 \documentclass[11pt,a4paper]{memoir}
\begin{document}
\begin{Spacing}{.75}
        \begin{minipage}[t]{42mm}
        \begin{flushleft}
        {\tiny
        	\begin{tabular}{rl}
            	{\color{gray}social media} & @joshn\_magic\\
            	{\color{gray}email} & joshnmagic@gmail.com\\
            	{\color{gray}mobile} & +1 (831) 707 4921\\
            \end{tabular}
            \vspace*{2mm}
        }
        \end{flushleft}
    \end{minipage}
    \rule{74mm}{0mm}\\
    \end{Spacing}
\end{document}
◆ ◆ ◆ ◆
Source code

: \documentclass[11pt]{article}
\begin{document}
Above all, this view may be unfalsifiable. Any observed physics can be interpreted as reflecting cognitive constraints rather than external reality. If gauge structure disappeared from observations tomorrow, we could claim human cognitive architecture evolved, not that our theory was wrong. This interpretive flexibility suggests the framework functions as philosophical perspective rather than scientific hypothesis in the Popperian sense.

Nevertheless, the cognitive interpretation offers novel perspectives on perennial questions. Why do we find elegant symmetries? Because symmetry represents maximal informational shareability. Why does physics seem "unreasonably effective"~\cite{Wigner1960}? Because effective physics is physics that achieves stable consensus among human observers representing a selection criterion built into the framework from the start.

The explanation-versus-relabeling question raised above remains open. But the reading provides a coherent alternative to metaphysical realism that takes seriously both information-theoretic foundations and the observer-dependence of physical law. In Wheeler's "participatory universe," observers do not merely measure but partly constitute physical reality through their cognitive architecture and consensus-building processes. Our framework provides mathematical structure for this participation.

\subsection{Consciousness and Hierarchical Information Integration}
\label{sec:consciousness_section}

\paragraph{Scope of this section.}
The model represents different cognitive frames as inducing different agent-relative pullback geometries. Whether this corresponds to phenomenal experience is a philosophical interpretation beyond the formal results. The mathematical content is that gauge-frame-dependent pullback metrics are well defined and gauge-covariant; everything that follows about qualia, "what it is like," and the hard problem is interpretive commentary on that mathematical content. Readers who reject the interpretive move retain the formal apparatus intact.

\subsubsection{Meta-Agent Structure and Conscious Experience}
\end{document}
◆ ◆ ◆ ◆
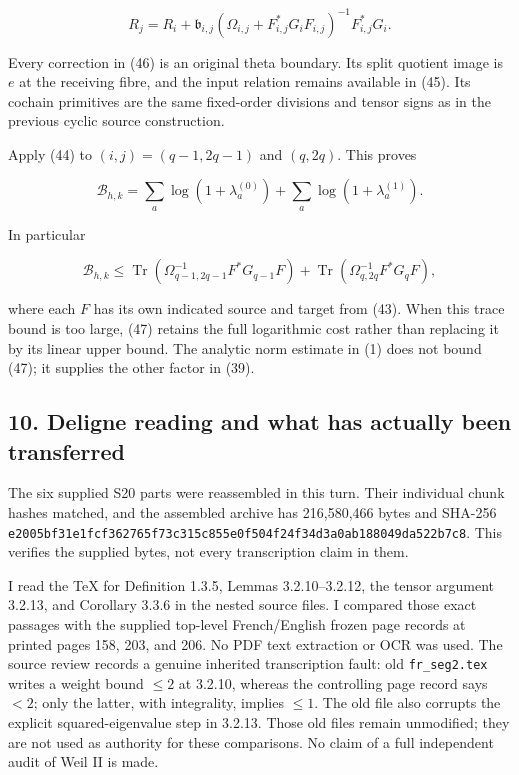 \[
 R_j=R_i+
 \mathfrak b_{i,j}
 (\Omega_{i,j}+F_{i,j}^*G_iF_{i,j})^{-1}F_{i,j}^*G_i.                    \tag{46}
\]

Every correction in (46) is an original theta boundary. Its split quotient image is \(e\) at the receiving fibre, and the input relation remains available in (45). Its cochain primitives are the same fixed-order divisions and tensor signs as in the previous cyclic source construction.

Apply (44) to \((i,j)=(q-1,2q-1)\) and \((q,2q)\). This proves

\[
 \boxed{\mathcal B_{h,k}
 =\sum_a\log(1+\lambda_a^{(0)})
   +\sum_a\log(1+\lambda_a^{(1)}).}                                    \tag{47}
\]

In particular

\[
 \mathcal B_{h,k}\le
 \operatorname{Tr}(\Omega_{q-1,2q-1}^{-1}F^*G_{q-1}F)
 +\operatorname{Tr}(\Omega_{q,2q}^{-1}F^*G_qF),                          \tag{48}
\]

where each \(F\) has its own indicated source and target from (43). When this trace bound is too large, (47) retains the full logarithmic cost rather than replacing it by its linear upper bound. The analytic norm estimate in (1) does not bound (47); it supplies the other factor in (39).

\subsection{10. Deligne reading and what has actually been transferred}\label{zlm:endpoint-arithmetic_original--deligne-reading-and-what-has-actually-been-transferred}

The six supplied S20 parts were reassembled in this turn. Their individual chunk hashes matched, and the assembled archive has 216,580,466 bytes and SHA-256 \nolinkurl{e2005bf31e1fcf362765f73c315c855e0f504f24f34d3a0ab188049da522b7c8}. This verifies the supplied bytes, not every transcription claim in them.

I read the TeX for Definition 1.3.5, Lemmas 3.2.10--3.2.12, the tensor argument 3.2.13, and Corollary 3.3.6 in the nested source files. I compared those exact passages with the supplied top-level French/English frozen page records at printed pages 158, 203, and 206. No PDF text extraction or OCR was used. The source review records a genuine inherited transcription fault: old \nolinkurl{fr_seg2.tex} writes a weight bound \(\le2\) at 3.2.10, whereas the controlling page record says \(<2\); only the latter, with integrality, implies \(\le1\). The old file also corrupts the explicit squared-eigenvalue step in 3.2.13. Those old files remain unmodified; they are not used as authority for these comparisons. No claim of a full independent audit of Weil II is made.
◆ ◆ ◆ ◆
→ **What to do**
Return one number, the count of lines in the records holding the word "gauge".

→ **Completed task**
2